(Beginning of MATERIAL FOR THE TASK)

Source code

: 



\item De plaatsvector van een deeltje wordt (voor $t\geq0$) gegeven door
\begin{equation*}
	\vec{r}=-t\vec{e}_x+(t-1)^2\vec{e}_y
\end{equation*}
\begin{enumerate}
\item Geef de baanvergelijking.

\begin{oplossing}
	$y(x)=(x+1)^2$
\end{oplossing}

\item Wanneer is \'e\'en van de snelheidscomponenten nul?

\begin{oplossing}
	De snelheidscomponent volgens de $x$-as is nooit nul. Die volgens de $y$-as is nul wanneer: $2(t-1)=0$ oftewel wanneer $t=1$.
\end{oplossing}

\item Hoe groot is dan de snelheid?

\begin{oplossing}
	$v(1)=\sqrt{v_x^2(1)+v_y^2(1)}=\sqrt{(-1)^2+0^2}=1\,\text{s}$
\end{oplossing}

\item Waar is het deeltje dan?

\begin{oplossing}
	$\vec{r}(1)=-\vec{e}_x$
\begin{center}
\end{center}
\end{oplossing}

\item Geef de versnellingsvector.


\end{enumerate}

(End of MATERIAL FOR THE TASK)
(Beginning of MATERIAL FOR THE TASK)

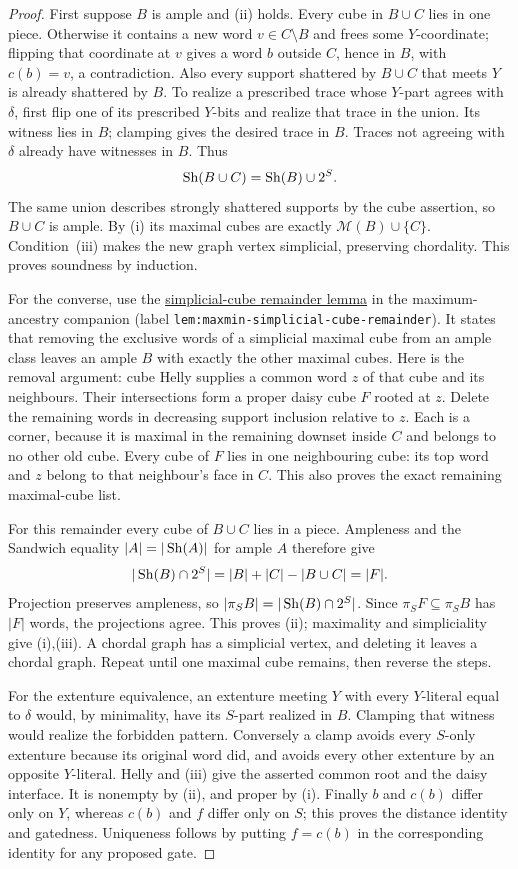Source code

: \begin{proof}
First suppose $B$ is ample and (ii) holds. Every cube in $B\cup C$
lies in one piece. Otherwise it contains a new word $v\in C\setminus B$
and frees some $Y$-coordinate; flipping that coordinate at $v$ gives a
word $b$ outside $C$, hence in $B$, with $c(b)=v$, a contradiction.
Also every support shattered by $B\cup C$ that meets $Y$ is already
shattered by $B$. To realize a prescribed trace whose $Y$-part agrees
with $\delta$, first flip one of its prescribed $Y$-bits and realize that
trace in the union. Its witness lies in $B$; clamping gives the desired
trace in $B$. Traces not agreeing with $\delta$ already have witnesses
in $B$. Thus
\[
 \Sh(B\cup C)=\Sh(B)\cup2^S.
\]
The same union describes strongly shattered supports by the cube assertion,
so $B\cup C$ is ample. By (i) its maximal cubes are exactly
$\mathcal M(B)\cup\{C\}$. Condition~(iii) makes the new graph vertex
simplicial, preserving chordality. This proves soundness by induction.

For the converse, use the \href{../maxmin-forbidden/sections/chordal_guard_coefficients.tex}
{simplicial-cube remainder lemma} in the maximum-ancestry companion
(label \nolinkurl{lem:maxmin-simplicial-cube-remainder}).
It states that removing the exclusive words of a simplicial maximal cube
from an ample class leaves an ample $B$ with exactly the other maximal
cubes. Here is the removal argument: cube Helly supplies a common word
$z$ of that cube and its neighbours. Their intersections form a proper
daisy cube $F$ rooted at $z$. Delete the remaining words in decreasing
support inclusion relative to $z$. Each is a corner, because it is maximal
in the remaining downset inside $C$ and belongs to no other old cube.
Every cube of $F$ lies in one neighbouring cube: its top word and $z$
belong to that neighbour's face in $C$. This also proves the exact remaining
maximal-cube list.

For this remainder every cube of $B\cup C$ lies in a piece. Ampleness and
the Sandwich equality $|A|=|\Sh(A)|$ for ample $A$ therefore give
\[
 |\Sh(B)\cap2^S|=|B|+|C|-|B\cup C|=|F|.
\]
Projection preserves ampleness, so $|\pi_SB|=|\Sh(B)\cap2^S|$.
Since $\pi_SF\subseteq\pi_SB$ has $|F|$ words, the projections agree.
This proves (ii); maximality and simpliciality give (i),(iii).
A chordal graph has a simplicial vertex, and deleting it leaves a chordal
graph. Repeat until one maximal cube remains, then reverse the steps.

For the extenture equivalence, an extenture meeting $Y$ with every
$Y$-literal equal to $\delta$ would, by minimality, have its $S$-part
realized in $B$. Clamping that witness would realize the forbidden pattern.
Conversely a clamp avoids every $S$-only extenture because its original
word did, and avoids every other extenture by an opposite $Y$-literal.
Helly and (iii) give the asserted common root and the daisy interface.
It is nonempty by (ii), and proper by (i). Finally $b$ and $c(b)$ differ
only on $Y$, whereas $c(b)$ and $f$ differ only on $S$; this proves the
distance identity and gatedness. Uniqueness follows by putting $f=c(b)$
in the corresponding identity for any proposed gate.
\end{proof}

(End of MATERIAL FOR THE TASK)
(Beginning of MATERIAL FOR THE TASK)

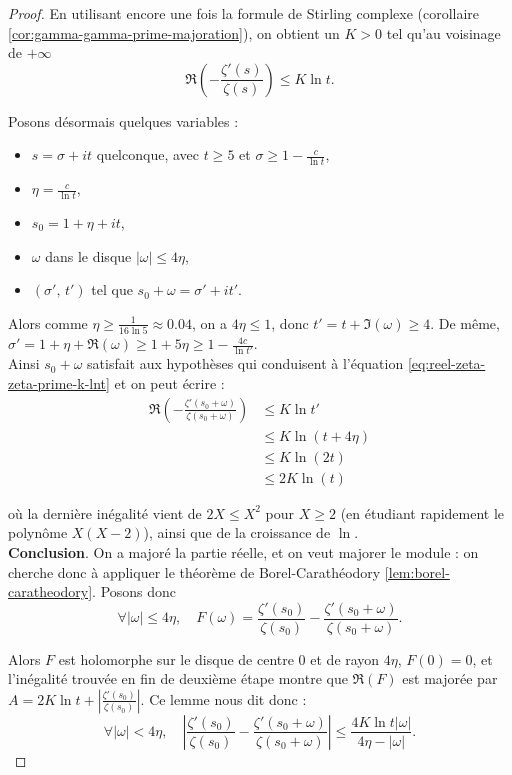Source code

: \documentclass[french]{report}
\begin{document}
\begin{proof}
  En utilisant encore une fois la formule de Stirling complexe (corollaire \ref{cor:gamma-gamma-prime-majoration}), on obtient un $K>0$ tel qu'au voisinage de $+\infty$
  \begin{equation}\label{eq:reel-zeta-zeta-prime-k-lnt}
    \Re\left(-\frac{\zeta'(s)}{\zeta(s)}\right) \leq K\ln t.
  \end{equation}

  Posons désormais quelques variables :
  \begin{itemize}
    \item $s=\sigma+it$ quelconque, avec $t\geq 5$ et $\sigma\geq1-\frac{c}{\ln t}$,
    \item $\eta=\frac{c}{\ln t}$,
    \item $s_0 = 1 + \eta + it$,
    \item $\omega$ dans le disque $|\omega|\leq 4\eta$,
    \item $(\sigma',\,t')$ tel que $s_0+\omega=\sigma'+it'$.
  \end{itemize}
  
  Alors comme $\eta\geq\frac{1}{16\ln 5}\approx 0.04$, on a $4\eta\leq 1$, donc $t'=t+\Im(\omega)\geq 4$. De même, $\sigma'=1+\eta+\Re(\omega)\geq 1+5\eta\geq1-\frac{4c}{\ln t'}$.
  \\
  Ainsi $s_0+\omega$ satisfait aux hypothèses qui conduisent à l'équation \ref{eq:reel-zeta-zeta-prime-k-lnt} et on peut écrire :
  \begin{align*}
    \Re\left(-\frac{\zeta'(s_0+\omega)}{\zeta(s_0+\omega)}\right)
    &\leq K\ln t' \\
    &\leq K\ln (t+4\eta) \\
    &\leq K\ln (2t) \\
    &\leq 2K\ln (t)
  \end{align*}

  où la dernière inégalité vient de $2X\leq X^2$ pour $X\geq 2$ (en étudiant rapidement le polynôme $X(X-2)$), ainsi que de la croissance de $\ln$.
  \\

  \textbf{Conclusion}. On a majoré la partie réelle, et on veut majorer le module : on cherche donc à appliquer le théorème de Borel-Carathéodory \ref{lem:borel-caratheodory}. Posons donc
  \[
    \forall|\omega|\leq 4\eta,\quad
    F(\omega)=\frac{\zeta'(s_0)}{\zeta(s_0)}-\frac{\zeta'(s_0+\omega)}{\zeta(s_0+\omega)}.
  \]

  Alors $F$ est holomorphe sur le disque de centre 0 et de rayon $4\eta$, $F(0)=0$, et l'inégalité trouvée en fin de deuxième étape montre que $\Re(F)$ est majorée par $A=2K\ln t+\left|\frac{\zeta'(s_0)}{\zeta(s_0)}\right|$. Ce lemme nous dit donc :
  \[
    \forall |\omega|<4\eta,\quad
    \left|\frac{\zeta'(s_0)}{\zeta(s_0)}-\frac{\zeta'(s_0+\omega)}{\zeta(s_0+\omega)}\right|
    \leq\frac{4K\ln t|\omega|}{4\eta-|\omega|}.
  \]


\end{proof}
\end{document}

(End of MATERIAL FOR THE TASK)

EXERCISE DETAILS. Wherever the word "remainder" appears in the data, return the whole line.

TASK RESPONSE.
{simplicial-cube remainder lemma} in the maximum-ancestry companion
(label \nolinkurl{lem:maxmin-simplicial-cube-remainder}).
For this remainder every cube of $B\cup C$ lies in a piece. Ampleness and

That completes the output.